Exercise details
What you return must be every line below that includes the word "niveau".

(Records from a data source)
# # # #
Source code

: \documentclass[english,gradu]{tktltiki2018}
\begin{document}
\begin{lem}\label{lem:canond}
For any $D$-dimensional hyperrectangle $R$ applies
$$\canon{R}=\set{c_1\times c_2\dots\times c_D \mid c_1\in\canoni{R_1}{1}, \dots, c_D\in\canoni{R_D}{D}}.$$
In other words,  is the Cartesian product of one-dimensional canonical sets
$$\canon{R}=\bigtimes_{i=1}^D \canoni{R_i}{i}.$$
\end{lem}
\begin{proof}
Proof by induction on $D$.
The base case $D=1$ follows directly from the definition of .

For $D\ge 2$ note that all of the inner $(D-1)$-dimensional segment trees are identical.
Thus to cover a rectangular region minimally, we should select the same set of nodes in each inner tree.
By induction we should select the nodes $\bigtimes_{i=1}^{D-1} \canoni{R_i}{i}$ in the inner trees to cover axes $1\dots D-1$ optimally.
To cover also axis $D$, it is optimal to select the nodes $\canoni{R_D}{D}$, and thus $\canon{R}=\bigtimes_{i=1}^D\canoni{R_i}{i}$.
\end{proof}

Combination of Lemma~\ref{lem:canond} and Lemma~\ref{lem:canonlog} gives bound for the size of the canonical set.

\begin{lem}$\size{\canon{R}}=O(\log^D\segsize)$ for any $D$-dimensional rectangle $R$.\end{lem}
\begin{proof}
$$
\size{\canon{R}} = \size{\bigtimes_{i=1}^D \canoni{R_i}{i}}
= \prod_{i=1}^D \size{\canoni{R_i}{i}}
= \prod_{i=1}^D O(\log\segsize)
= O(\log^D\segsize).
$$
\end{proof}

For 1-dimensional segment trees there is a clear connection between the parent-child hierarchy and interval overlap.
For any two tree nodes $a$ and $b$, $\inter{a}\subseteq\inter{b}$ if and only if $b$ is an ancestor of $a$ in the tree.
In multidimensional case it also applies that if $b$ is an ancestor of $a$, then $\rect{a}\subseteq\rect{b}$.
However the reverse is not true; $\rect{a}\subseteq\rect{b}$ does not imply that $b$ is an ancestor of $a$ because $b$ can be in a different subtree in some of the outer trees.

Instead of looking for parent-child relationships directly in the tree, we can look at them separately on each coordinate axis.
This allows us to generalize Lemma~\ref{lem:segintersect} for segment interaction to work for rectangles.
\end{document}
# # # #
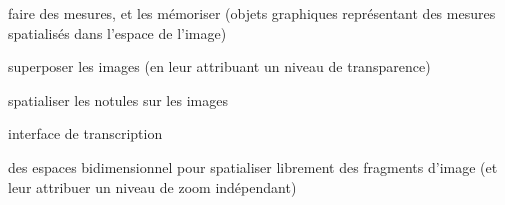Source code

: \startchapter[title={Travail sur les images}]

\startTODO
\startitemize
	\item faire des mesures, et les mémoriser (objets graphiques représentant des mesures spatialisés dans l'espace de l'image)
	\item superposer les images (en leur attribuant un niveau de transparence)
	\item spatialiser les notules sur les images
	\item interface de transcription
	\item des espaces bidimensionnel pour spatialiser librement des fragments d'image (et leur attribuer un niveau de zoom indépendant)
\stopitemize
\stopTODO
# # # #
Task result
	\item superposer les images (en leur attribuant un niveau de transparence)
	\item des espaces bidimensionnel pour spatialiser librement des fragments d'image (et leur attribuer un niveau de zoom indépendant)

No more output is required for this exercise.